Exercise goal: Copy the records below line by line and word for word, from the very first line through the line with "## 3. Target Segments & Personas", omitting each picture.

Entries supplied:

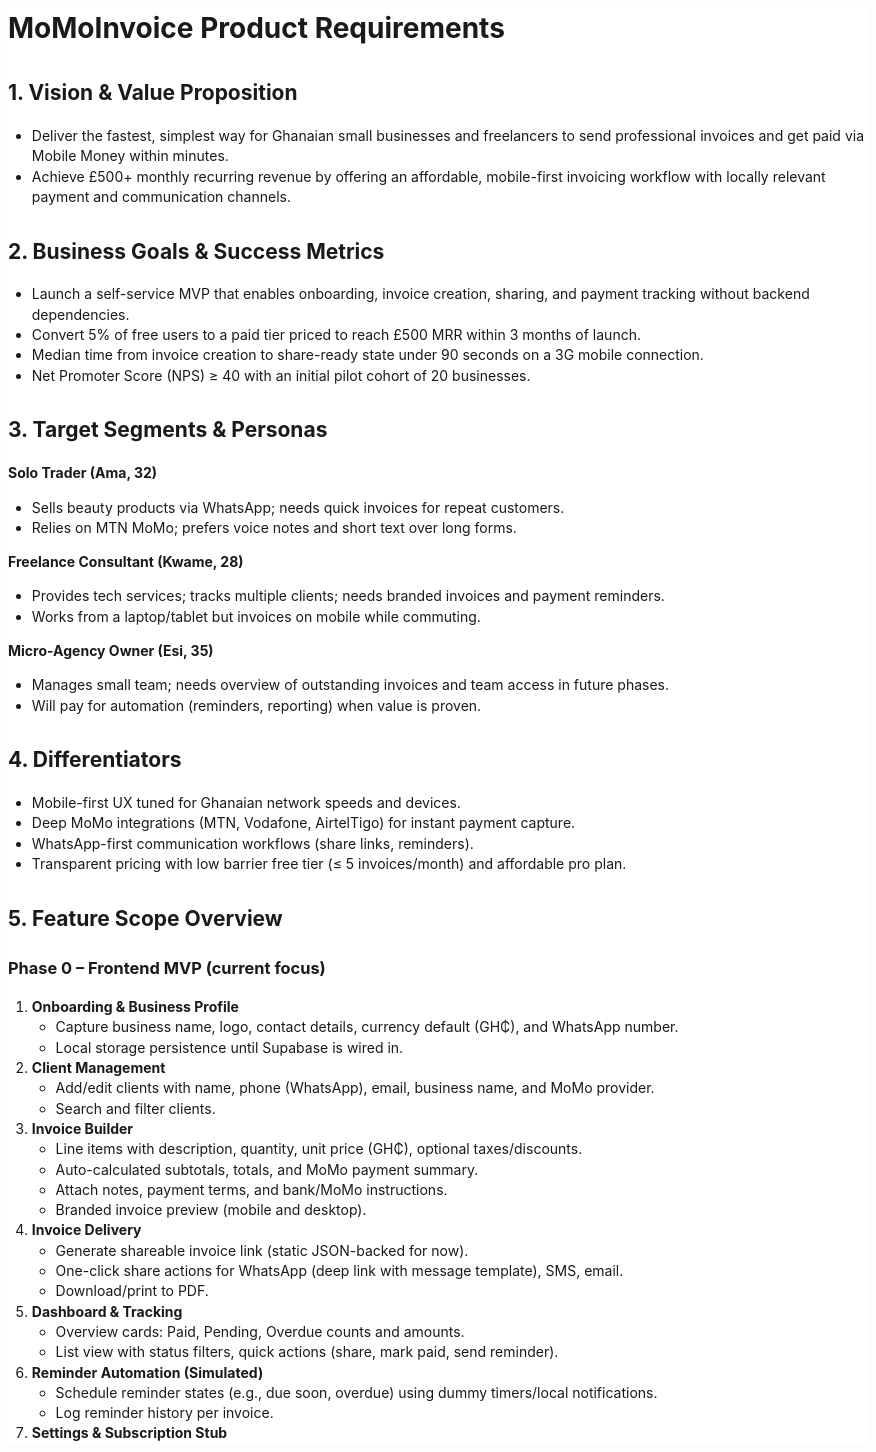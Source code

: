 # MoMoInvoice Product Requirements

## 1. Vision & Value Proposition
- Deliver the fastest, simplest way for Ghanaian small businesses and freelancers to send professional invoices and get paid via Mobile Money within minutes.
- Achieve £500+ monthly recurring revenue by offering an affordable, mobile-first invoicing workflow with locally relevant payment and communication channels.

## 2. Business Goals & Success Metrics
- Launch a self-service MVP that enables onboarding, invoice creation, sharing, and payment tracking without backend dependencies.
- Convert 5% of free users to a paid tier priced to reach £500 MRR within 3 months of launch.
- Median time from invoice creation to share-ready state under 90 seconds on a 3G mobile connection.
- Net Promoter Score (NPS) ≥ 40 with an initial pilot cohort of 20 businesses.

## 3. Target Segments & Personas
**Solo Trader (Ama, 32)**
- Sells beauty products via WhatsApp; needs quick invoices for repeat customers.
- Relies on MTN MoMo; prefers voice notes and short text over long forms.

**Freelance Consultant (Kwame, 28)**
- Provides tech services; tracks multiple clients; needs branded invoices and payment reminders.
- Works from a laptop/tablet but invoices on mobile while commuting.

**Micro-Agency Owner (Esi, 35)**
- Manages small team; needs overview of outstanding invoices and team access in future phases.
- Will pay for automation (reminders, reporting) when value is proven.

## 4. Differentiators
- Mobile-first UX tuned for Ghanaian network speeds and devices.
- Deep MoMo integrations (MTN, Vodafone, AirtelTigo) for instant payment capture.
- WhatsApp-first communication workflows (share links, reminders).
- Transparent pricing with low barrier free tier (≤ 5 invoices/month) and affordable pro plan.

## 5. Feature Scope Overview
### Phase 0 – Frontend MVP (current focus)
1. **Onboarding & Business Profile**
   - Capture business name, logo, contact details, currency default (GH₵), and WhatsApp number.
   - Local storage persistence until Supabase is wired in.
2. **Client Management**
   - Add/edit clients with name, phone (WhatsApp), email, business name, and MoMo provider.
   - Search and filter clients.
3. **Invoice Builder**
   - Line items with description, quantity, unit price (GH₵), optional taxes/discounts.
   - Auto-calculated subtotals, totals, and MoMo payment summary.
   - Attach notes, payment terms, and bank/MoMo instructions.
   - Branded invoice preview (mobile and desktop).
4. **Invoice Delivery**
   - Generate shareable invoice link (static JSON-backed for now).
   - One-click share actions for WhatsApp (deep link with message template), SMS, email.
   - Download/print to PDF.
5. **Dashboard & Tracking**
   - Overview cards: Paid, Pending, Overdue counts and amounts.
   - List view with status filters, quick actions (share, mark paid, send reminder).
6. **Reminder Automation (Simulated)**
   - Schedule reminder states (e.g., due soon, overdue) using dummy timers/local notifications.
   - Log reminder history per invoice.
7. **Settings & Subscription Stub**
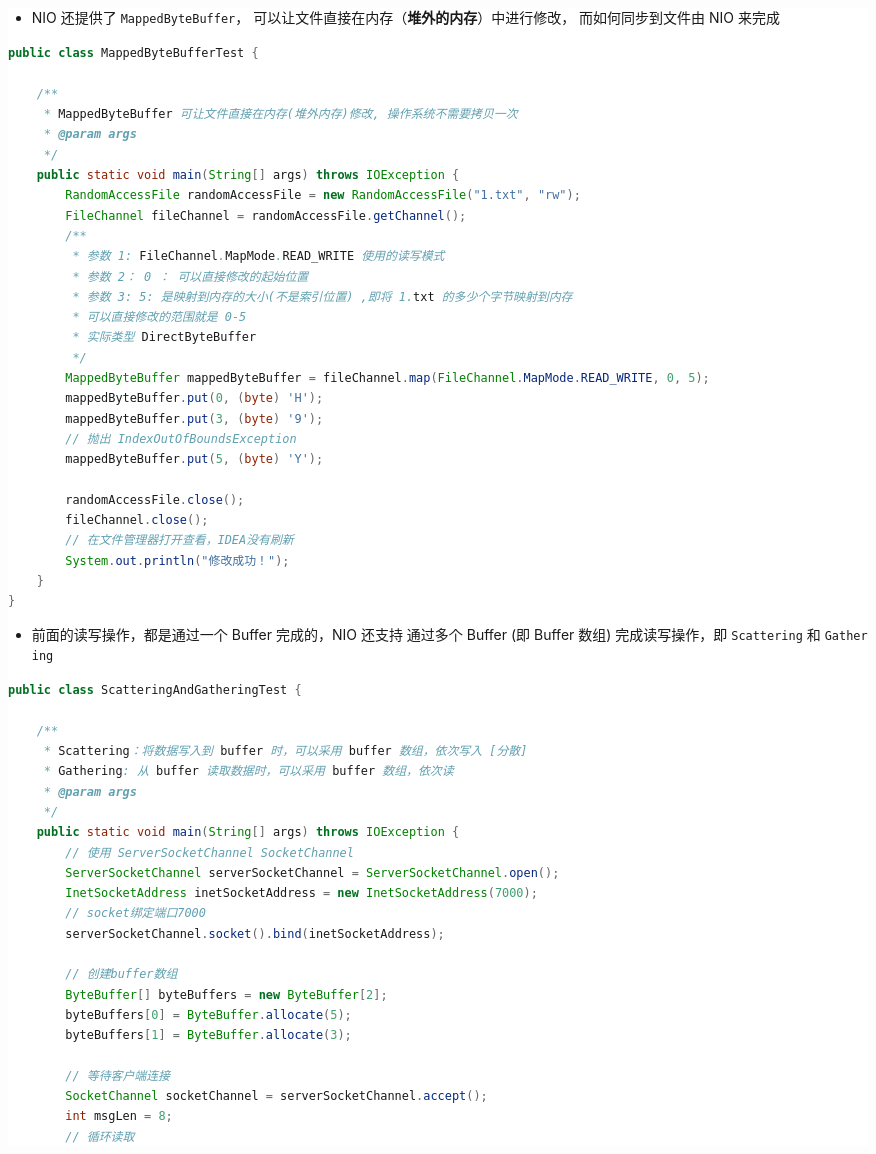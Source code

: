 



- NIO 还提供了 `MappedByteBuffer`， 可以让文件直接在内存（**堆外的内存**）中进行修改， 而如何同步到文件由 NIO 来完成



```java
public class MappedByteBufferTest {

    /**
     * MappedByteBuffer 可让文件直接在内存(堆外内存)修改, 操作系统不需要拷贝一次
     * @param args
     */
    public static void main(String[] args) throws IOException {
        RandomAccessFile randomAccessFile = new RandomAccessFile("1.txt", "rw");
        FileChannel fileChannel = randomAccessFile.getChannel();
        /**
         * 参数 1: FileChannel.MapMode.READ_WRITE 使用的读写模式
         * 参数 2： 0 ： 可以直接修改的起始位置
         * 参数 3: 5: 是映射到内存的大小(不是索引位置) ,即将 1.txt 的多少个字节映射到内存
         * 可以直接修改的范围就是 0-5
         * 实际类型 DirectByteBuffer
         */
        MappedByteBuffer mappedByteBuffer = fileChannel.map(FileChannel.MapMode.READ_WRITE, 0, 5);
        mappedByteBuffer.put(0, (byte) 'H');
        mappedByteBuffer.put(3, (byte) '9');
        // 抛出 IndexOutOfBoundsException
        mappedByteBuffer.put(5, (byte) 'Y');

        randomAccessFile.close();
        fileChannel.close();
        // 在文件管理器打开查看，IDEA没有刷新
        System.out.println("修改成功！");
    }
}
```





- 前面的读写操作，都是通过一个 Buffer 完成的，NIO 还支持 通过多个 Buffer (即 Buffer 数组) 完成读写操作，即 `Scattering` 和 `Gathering`



```java
public class ScatteringAndGatheringTest {

    /**
     * Scattering：将数据写入到 buffer 时，可以采用 buffer 数组，依次写入 [分散]
     * Gathering: 从 buffer 读取数据时，可以采用 buffer 数组，依次读
     * @param args
     */
    public static void main(String[] args) throws IOException {
        // 使用 ServerSocketChannel SocketChannel
        ServerSocketChannel serverSocketChannel = ServerSocketChannel.open();
        InetSocketAddress inetSocketAddress = new InetSocketAddress(7000);
        // socket绑定端口7000
        serverSocketChannel.socket().bind(inetSocketAddress);

        // 创建buffer数组
        ByteBuffer[] byteBuffers = new ByteBuffer[2];
        byteBuffers[0] = ByteBuffer.allocate(5);
        byteBuffers[1] = ByteBuffer.allocate(3);

        // 等待客户端连接
        SocketChannel socketChannel = serverSocketChannel.accept();
        int msgLen = 8;
        // 循环读取
```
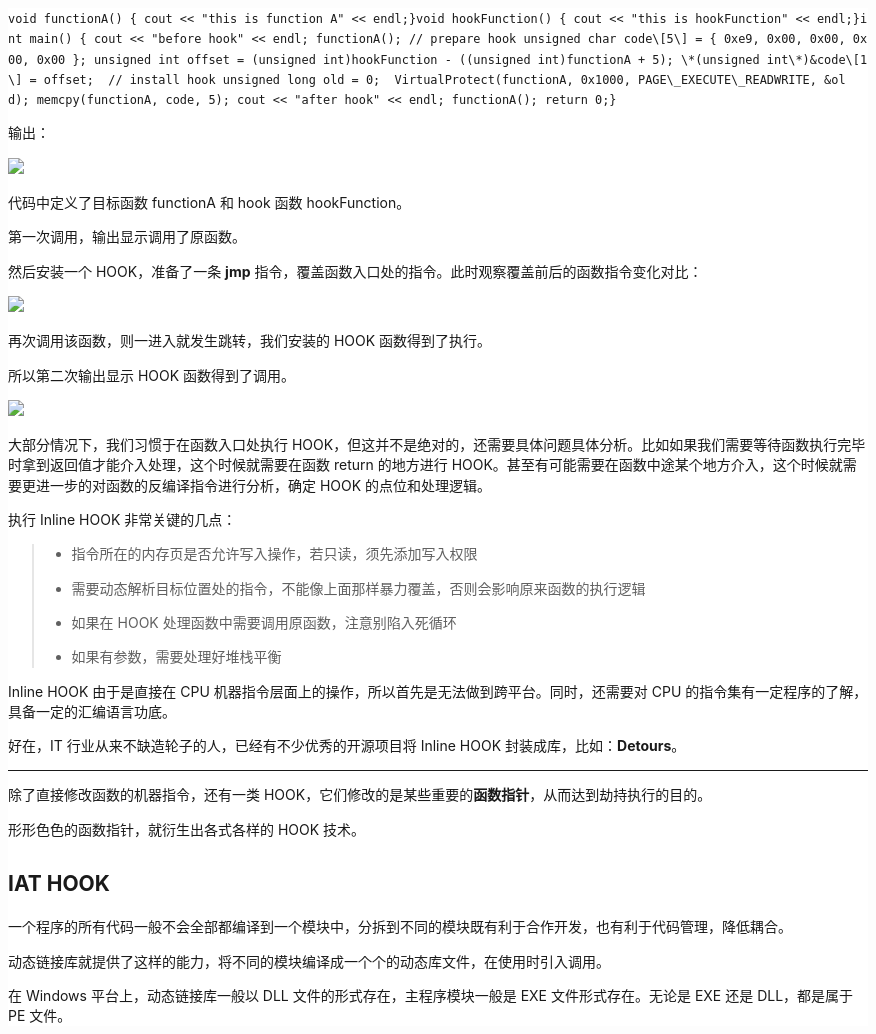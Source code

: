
 ```
void functionA() { cout << "this is function A" << endl;}void hookFunction() { cout << "this is hookFunction" << endl;}int main() { cout << "before hook" << endl; functionA(); // prepare hook unsigned char code\[5\] = { 0xe9, 0x00, 0x00, 0x00, 0x00 }; unsigned int offset = (unsigned int)hookFunction - ((unsigned int)functionA + 5); \*(unsigned int\*)&code\[1\] = offset;  // install hook unsigned long old = 0;  VirtualProtect(functionA, 0x1000, PAGE\_EXECUTE\_READWRITE, &old); memcpy(functionA, code, 5); cout << "after hook" << endl; functionA(); return 0;}
```

输出：

![](https://mmbiz.qpic.cn/mmbiz_png/H1LuiaOqzMhdfjTIGNbo4B4tvY9XASZibL7RqhJtAXTpoMaTeGst2c8jc5XsBy8FPk7O25h8Jwu74Gtmia0p3nz5w/640?wx_fmt=png)

代码中定义了目标函数 functionA 和 hook 函数 hookFunction。

第一次调用，输出显示调用了原函数。

然后安装一个 HOOK，准备了一条 **jmp** 指令，覆盖函数入口处的指令。此时观察覆盖前后的函数指令变化对比：

![](https://mmbiz.qpic.cn/mmbiz_png/H1LuiaOqzMhdfjTIGNbo4B4tvY9XASZibLUOlUyQbnvdEKNC5RPLCMkliaP4qzpfWILFK08AdicTBnWRmAbsyyiavrg/640?wx_fmt=png)

再次调用该函数，则一进入就发生跳转，我们安装的 HOOK 函数得到了执行。

所以第二次输出显示 HOOK 函数得到了调用。

![](https://mmbiz.qpic.cn/mmbiz_png/H1LuiaOqzMhdfjTIGNbo4B4tvY9XASZibLLVzb7MfrphXWZ5ic04Pg8wyJeicKZhVWsqDCh1c51MSHHQxM44C34ARw/640?wx_fmt=png)

大部分情况下，我们习惯于在函数入口处执行 HOOK，但这并不是绝对的，还需要具体问题具体分析。比如如果我们需要等待函数执行完毕时拿到返回值才能介入处理，这个时候就需要在函数 return 的地方进行 HOOK。甚至有可能需要在函数中途某个地方介入，这个时候就需要更进一步的对函数的反编译指令进行分析，确定 HOOK 的点位和处理逻辑。

执行 Inline HOOK 非常关键的几点：

> *   指令所在的内存页是否允许写入操作，若只读，须先添加写入权限
>     
> *   需要动态解析目标位置处的指令，不能像上面那样暴力覆盖，否则会影响原来函数的执行逻辑
>     
> *   如果在 HOOK 处理函数中需要调用原函数，注意别陷入死循环
>     
> *   如果有参数，需要处理好堆栈平衡
>     

Inline HOOK 由于是直接在 CPU 机器指令层面上的操作，所以首先是无法做到跨平台。同时，还需要对 CPU 的指令集有一定程序的了解，具备一定的汇编语言功底。

好在，IT 行业从来不缺造轮子的人，已经有不少优秀的开源项目将 Inline HOOK 封装成库，比如：**Detours**。

* * *

除了直接修改函数的机器指令，还有一类 HOOK，它们修改的是某些重要的**函数指针**，从而达到劫持执行的目的。

形形色色的函数指针，就衍生出各式各样的 HOOK 技术。

IAT HOOK
--------

一个程序的所有代码一般不会全部都编译到一个模块中，分拆到不同的模块既有利于合作开发，也有利于代码管理，降低耦合。

动态链接库就提供了这样的能力，将不同的模块编译成一个个的动态库文件，在使用时引入调用。

在 Windows 平台上，动态链接库一般以 DLL 文件的形式存在，主程序模块一般是 EXE 文件形式存在。无论是 EXE 还是 DLL，都是属于 PE 文件。
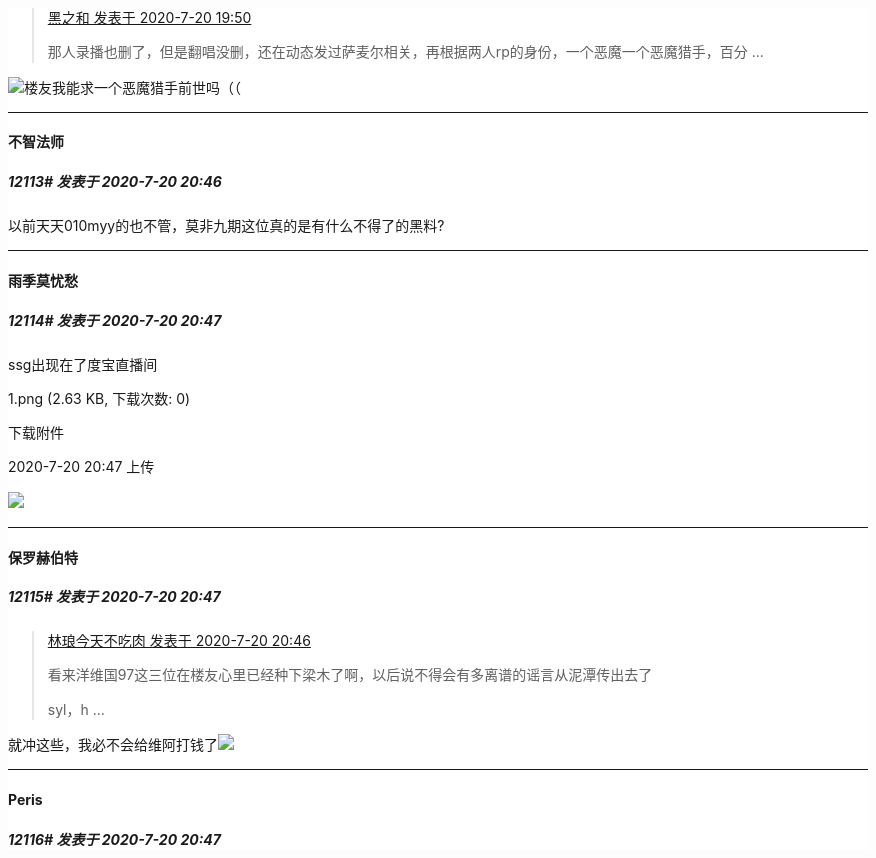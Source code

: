 
<blockquote><a href="httphttps://bbs.saraba1st.com/2b/forum.php?mod=redirect&amp;goto=findpost&amp;pid=48165807&amp;ptid=1945741" target="_blank">黑之和 发表于 2020-7-20 19:50</a>

那人录播也删了，但是翻唱没删，还在动态发过萨麦尔相关，再根据两人rp的身份，一个恶魔一个恶魔猎手，百分 ...</blockquote>
<img src="https://static.saraba1st.com/image/smiley/face2017/073.png" referrerpolicy="no-referrer">楼友我能求一个恶魔猎手前世吗（（


-----

####  不智法师  
##### 12113#       发表于 2020-7-20 20:46


以前天天010myy的也不管，莫非九期这位真的是有什么不得了的黑料?


-----

####  雨季莫忧愁  
##### 12114#       发表于 2020-7-20 20:47


ssg出现在了度宝直播间


1.png
(2.63 KB, 下载次数: 0)


下载附件


2020-7-20 20:47 上传


<img src="https://img.saraba1st.com/forum/202007/20/204703tp40ryt4rpoe00fo.png" referrerpolicy="no-referrer">


-----

####  保罗赫伯特  
##### 12115#       发表于 2020-7-20 20:47


<blockquote><a href="httphttps://bbs.saraba1st.com/2b/forum.php?mod=redirect&amp;goto=findpost&amp;pid=48166497&amp;ptid=1945741" target="_blank">林琅今天不吃肉 发表于 2020-7-20 20:46</a>

看来洋维国97这三位在楼友心里已经种下梁木了啊，以后说不得会有多离谱的谣言从泥潭传出去了

syl，h ...</blockquote>
就冲这些，我必不会给维阿打钱了<img src="https://static.saraba1st.com/image/smiley/face2017/067.png" referrerpolicy="no-referrer">


-----

####  Peris  
##### 12116#       发表于 2020-7-20 20:47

Task solution:
Source code

: # MoMoInvoice Product Requirements

## 1. Vision & Value Proposition
- Deliver the fastest, simplest way for Ghanaian small businesses and freelancers to send professional invoices and get paid via Mobile Money within minutes.
- Achieve £500+ monthly recurring revenue by offering an affordable, mobile-first invoicing workflow with locally relevant payment and communication channels.

## 2. Business Goals & Success Metrics
- Launch a self-service MVP that enables onboarding, invoice creation, sharing, and payment tracking without backend dependencies.
- Convert 5% of free users to a paid tier priced to reach £500 MRR within 3 months of launch.
- Median time from invoice creation to share-ready state under 90 seconds on a 3G mobile connection.
- Net Promoter Score (NPS) ≥ 40 with an initial pilot cohort of 20 businesses.

## 3. Target Segments & Personas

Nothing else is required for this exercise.